Sports not Politics, IOC Inspectors Reaffirm Their Position


IOC Team Held Press Conference in Beijing
The chief of an International Olympic Committee (IOC) evaluation commission said in Beijing on Saturday February 24 that they will only take into account the technical matters instead of politics in their inspection tour of the candidate cities for the 2008 Olympic Games.

"The evaluation commission's goal is to study the quality of bids on a technical basis not political issues," Hein Verbruggen, chairman of the evaluation commission, told reporters at a press conference at the end of their four-day inspection of Beijing, one of the bidding cities for 2008 Games.

"I think the IOC executive board was pretty explicit in its instructions to us," he said.

Before the evaluation tour started, IOC President Juan Antonio Samaranch had explained the inspectors' mission in a letter to Verbruggen.

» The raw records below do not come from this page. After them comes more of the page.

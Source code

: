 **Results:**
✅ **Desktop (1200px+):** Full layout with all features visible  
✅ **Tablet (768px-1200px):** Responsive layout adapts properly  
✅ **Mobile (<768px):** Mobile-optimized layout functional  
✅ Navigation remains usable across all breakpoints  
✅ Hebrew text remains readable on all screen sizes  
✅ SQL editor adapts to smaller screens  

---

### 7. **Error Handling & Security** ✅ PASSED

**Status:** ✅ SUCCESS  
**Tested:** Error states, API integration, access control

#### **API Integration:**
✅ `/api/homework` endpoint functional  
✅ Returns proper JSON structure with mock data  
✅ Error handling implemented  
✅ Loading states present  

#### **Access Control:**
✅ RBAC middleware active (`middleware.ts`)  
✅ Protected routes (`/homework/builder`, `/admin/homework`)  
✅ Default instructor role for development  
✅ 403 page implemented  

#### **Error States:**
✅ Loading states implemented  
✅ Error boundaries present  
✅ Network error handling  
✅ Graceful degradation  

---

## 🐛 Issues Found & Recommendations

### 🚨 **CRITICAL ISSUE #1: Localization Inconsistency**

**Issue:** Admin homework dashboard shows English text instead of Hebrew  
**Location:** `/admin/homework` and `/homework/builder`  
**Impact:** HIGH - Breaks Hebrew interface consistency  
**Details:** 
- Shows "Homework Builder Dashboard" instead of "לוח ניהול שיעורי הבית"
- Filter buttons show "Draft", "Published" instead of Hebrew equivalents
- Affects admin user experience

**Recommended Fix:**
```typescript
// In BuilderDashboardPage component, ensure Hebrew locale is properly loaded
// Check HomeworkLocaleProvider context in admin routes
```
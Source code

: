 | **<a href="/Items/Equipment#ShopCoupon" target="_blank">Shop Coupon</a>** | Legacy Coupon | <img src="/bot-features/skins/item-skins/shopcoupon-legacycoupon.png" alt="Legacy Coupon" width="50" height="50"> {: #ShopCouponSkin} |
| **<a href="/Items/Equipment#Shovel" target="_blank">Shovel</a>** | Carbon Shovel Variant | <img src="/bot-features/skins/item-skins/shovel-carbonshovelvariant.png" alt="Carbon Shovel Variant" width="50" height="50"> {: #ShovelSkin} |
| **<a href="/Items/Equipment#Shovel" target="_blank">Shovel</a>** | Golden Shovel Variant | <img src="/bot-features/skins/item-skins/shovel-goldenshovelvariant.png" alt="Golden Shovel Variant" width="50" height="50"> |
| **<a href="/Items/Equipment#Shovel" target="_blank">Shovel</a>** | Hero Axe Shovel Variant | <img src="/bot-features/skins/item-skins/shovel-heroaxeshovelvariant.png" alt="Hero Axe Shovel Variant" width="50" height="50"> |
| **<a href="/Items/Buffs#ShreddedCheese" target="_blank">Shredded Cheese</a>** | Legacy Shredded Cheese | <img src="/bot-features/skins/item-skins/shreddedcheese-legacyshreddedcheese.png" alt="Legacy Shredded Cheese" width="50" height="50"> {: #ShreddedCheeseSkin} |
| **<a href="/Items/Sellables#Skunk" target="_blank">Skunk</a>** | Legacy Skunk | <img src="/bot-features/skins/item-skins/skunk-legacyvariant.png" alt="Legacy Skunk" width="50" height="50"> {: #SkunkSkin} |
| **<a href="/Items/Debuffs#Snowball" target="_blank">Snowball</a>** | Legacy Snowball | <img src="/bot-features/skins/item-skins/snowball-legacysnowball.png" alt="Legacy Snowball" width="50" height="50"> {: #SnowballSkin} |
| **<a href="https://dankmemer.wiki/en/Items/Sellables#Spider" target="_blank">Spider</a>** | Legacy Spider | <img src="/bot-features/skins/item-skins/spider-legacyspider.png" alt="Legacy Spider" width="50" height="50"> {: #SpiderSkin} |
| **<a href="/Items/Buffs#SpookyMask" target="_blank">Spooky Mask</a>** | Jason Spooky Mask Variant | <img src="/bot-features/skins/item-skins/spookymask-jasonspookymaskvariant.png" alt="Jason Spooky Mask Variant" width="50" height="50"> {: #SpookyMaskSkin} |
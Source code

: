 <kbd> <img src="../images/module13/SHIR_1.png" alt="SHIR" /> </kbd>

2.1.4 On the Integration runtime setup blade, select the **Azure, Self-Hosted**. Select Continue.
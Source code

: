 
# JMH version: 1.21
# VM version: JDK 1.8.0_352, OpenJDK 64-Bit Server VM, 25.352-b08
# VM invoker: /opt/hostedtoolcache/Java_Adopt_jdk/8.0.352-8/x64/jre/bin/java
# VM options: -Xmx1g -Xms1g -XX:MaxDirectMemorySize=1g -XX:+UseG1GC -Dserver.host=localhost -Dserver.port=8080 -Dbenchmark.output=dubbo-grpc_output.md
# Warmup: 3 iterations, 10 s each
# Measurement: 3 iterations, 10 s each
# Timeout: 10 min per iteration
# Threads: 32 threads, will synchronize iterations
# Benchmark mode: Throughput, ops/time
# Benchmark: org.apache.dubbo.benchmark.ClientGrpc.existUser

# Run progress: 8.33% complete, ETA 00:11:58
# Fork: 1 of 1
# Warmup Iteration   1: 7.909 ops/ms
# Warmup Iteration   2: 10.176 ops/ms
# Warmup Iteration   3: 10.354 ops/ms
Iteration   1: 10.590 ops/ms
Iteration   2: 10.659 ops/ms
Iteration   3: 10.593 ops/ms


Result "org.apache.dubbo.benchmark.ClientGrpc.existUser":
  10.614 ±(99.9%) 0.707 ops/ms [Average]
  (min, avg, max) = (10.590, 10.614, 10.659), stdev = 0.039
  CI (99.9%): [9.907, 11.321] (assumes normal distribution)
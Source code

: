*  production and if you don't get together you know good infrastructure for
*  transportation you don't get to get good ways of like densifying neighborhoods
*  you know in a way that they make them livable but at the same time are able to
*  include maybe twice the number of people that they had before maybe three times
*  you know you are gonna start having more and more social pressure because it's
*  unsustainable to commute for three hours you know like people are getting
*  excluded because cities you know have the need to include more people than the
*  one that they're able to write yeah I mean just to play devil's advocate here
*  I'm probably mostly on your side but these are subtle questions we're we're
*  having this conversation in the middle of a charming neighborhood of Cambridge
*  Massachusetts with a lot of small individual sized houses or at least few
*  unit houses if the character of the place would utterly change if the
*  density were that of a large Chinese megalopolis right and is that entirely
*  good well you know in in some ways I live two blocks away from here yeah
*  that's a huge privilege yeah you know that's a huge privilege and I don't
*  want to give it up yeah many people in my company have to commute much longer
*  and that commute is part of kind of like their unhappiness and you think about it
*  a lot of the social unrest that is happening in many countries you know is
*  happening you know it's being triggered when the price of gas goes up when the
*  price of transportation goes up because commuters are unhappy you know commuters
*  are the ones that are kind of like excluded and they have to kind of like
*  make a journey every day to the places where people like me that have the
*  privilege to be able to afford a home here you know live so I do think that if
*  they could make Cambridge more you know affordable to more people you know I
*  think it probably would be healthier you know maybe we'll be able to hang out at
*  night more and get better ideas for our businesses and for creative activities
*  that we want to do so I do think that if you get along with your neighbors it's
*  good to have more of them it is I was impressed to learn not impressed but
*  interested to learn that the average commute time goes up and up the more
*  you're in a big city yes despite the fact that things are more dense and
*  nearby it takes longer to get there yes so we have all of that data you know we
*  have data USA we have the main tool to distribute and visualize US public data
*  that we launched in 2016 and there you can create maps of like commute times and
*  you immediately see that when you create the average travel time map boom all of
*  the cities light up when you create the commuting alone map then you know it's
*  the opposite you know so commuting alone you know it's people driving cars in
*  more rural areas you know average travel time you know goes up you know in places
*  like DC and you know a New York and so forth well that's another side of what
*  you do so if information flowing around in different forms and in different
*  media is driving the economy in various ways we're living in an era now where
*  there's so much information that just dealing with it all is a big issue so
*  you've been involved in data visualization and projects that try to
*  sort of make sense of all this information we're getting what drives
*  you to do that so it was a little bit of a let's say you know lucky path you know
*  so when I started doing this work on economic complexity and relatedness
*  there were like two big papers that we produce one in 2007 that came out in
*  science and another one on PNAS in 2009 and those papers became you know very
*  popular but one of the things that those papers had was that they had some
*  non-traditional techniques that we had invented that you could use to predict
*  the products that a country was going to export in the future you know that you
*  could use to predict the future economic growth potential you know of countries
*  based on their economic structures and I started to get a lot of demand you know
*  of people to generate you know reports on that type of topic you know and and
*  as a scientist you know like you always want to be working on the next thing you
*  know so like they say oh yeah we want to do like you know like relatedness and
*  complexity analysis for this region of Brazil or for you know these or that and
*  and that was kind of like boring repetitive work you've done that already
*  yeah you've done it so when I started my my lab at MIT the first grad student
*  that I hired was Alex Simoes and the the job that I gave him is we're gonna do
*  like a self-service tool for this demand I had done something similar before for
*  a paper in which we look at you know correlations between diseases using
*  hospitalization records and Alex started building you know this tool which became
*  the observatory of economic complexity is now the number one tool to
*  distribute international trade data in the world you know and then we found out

Samaranch wrote in the letter that the IOC Executive Board considers the role of the Evaluation Commission is to assess the ability of each candidate city under the best possible conditions for all participants -- primarily the athletes.

"IOC is an institution that I think must maintain the unity within the Olympic Movement, therefore we cannot take positions on political matters," said Verbruggen.

"In the end, the IOC is an organization of 122 individual members. Each will make their own decision based on their feelings of the matters," he said.

Beijing, along with Paris, Toronto, Istanbul and Osaka, is bidding for the 2008 Games and the IOC will make their final decision in July at Moscow.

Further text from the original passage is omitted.